Among the few "stars" were Sears, which posted a 5 percent gain; J. C. Penney Co., which gained 4 percent despite a difficult comparison against a rip-roaring April 1992; and Caldor Corp., up 7 percent.
Analysts said the political climate, with its pervasive talk of new taxes to pay for President Clinton's health care plan, was no more hospitable to sales than the weather. "These trial balloons you've had -- that puts some uneasiness in the consumer's mind," Ms. Morris said .
Election-year tax policy also had its grip on sales, as billions of dollars in lost tax refunds were vacuumed out of the consumer economy -- the result of President Bush's decision to cut withholding taxes last year.

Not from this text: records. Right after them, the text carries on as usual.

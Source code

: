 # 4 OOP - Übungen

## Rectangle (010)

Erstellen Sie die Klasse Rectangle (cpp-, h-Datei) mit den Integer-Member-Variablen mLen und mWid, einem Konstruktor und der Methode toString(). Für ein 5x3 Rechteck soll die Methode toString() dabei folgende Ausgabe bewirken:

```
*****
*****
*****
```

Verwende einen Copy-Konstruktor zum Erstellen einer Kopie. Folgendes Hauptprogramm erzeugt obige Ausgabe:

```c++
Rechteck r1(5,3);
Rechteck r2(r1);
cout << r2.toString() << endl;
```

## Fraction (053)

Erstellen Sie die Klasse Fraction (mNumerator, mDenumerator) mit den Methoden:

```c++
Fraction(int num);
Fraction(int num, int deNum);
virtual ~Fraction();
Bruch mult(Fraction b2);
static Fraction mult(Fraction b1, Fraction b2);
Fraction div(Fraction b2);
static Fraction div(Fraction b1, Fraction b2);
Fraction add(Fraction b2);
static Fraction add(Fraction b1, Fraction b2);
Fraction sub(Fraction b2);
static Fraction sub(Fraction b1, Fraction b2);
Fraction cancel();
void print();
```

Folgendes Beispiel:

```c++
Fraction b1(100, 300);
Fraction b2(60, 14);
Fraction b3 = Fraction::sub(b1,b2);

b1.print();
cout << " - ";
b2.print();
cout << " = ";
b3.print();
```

Mr. Grote cited estimates that the impact on the economy this spring could reach $15 billion to $20 billion.
Hechinger Co., a Landover-based home improvement chain, managed to eke out a respectable 3 percent increase in comparable-store sales as a 2 percent decline in its Home Quarters division partly offset a strong 8 percent showing in its Hechinger Stores division, which is centered around Baltimore and Washington.
Also hurt badly last month were the warehouse clubs.
Weak sales at these wholesale-retail outlets helped drag down the performance of the nation's two largest retailers. No. 1 Wal-Mart Stores Inc. showed a comparable-store sales gain of 6 percent, impressive for most retailers but slight by Wal-Mart standards, as sales at its Sam's Club chain remained flat. Kmart Corp. finished the month with an anemic 1 percent increase, hobbled by a 7.1 percent decline at its PACE Membership Warehouse chain.
In all, according to the Dow Jones New Service, of the 54 companies that reported sales yesterday, 26 recorded lower or flat comparable-store sales, and eight came in at an anemic 2 percent or less.
Nevertheless, analysts detected some bright spots.
Ms. Morris said consumers were buying durable goods, including autos, indicating that they were more confident in their actions than in what they told survey-takers.
"It takes a lot more confidence to buy something on time than to pick up a T-shirt and shorts," she said.
Among the areas of robust sales were furniture and consumer electronics, Ms. Morris said. That strength showed up in the sales of Richmond, Va.-based Circuit City Stores Inc., which posted a 9 percent gain in comparable-stores sales.
As bleak as April's figures looked, Mr. Grote said, there were signs that sales were picking up toward the end of the month and into the first week of May.
After three bad months that could be blamed on the weather or on quirks of the calendar, investors and economist will be watching the May figures especially carefully, Mr. Grote said.
"May is going to be the first big indicator you have in the current year. It's a normalized month," he said.
"My feeling is that sales are going to be better, but not a lot $$ better."